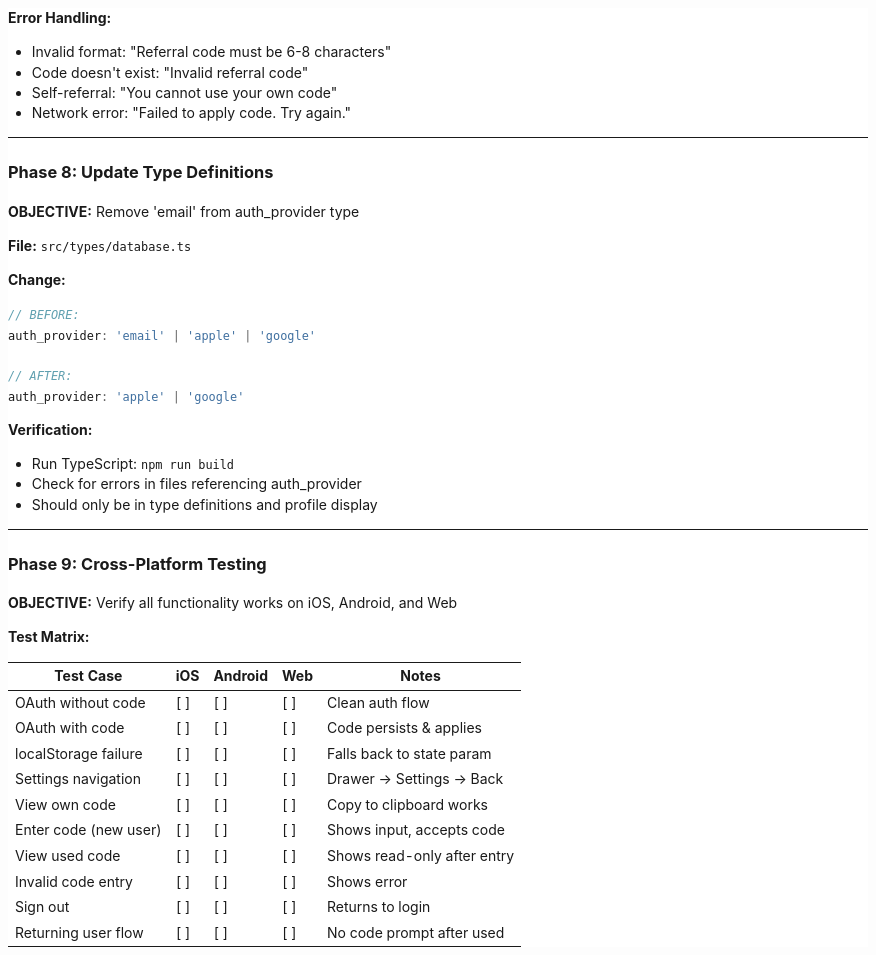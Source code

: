 **Error Handling:**
- Invalid format: "Referral code must be 6-8 characters"
- Code doesn't exist: "Invalid referral code"
- Self-referral: "You cannot use your own code"
- Network error: "Failed to apply code. Try again."

---

### Phase 8: Update Type Definitions

**OBJECTIVE:** Remove 'email' from auth_provider type

**File:** `src/types/database.ts`

**Change:**
```typescript
// BEFORE:
auth_provider: 'email' | 'apple' | 'google'

// AFTER:
auth_provider: 'apple' | 'google'
```

**Verification:**
- Run TypeScript: `npm run build`
- Check for errors in files referencing auth_provider
- Should only be in type definitions and profile display

---

### Phase 9: Cross-Platform Testing

**OBJECTIVE:** Verify all functionality works on iOS, Android, and Web

**Test Matrix:**

| Test Case | iOS | Android | Web | Notes |
|-----------|-----|---------|-----|-------|
| OAuth without code | [ ] | [ ] | [ ] | Clean auth flow |
| OAuth with code | [ ] | [ ] | [ ] | Code persists & applies |
| localStorage failure | [ ] | [ ] | [ ] | Falls back to state param |
| Settings navigation | [ ] | [ ] | [ ] | Drawer → Settings → Back |
| View own code | [ ] | [ ] | [ ] | Copy to clipboard works |
| Enter code (new user) | [ ] | [ ] | [ ] | Shows input, accepts code |
| View used code | [ ] | [ ] | [ ] | Shows read-only after entry |
| Invalid code entry | [ ] | [ ] | [ ] | Shows error |
| Sign out | [ ] | [ ] | [ ] | Returns to login |
| Returning user flow | [ ] | [ ] | [ ] | No code prompt after used |
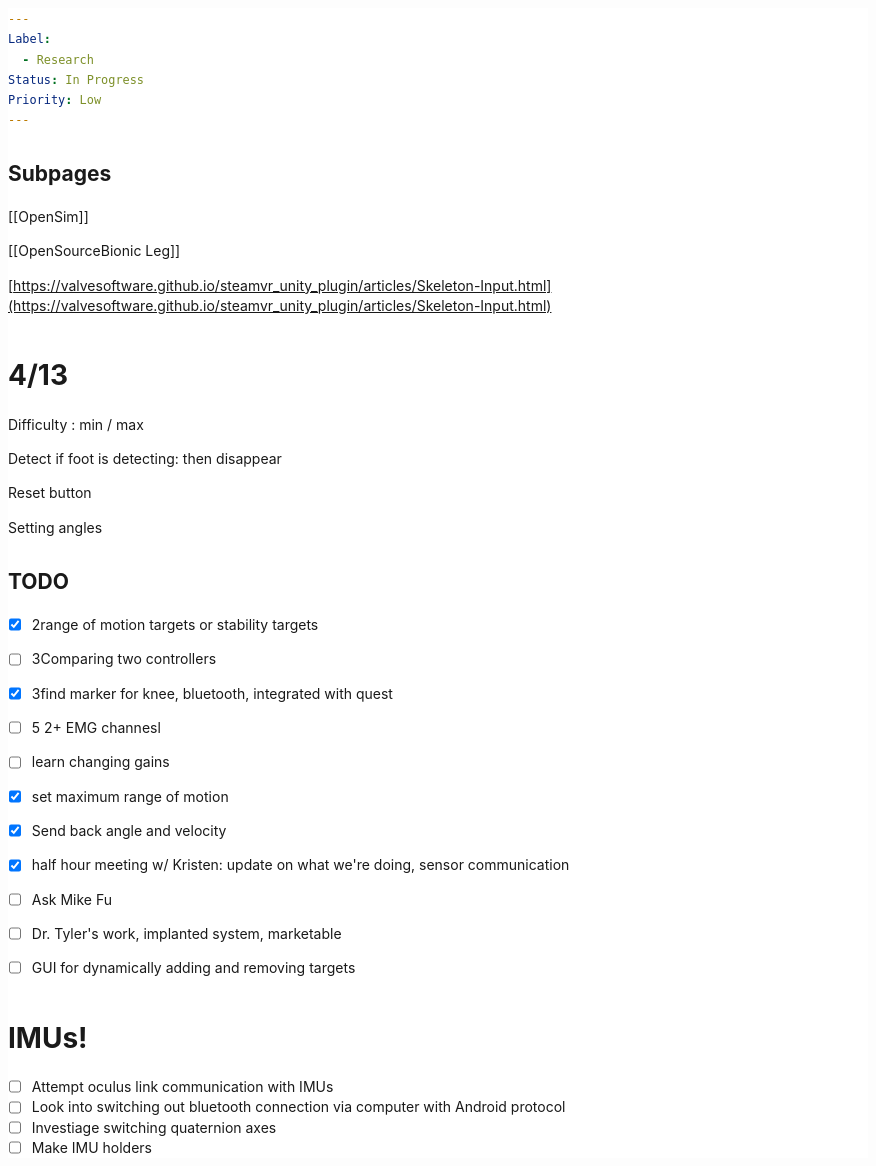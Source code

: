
```yaml
---
Label:
  - Research
Status: In Progress
Priority: Low
---
```

## Subpages

[[OpenSim]]

[[OpenSourceBionic Leg]]

  

[https://valvesoftware.github.io/steamvr_unity_plugin/articles/Skeleton-Input.html](https://valvesoftware.github.io/steamvr_unity_plugin/articles/Skeleton-Input.html)

# 4/13

Difficulty : min / max

Detect if foot is detecting: then disappear

Reset button

Setting angles

  

## TODO

- [x] 2range of motion targets or stability targets
- [ ] 3Comparing two controllers
- [x] 3find marker for knee, bluetooth, integrated with quest
- [ ] 5 2+ EMG channesl
- [ ] learn changing gains
- [x] set maximum range of motion
- [x] Send back angle and velocity
- [x] half hour meeting w/ Kristen: update on what we're doing, sensor communication
- [ ] Ask Mike Fu
- [ ] Dr. Tyler's work, implanted system, marketable
- [ ] GUI for dynamically adding and removing targets

  

# IMUs!

- [ ] Attempt oculus link communication with IMUs
- [ ] Look into switching out bluetooth connection via computer with Android protocol
- [ ] Investiage switching quaternion axes
- [ ] Make IMU holders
⁂
## [Try it]
Search the entries for the word "Android" and gather every line where it appears.

## [Result of this exercise]
**OBJECTIVE:** Verify all functionality works on iOS, Android, and Web
| Test Case | iOS | Android | Web | Notes |
- [ ] Look into switching out bluetooth connection via computer with Android protocol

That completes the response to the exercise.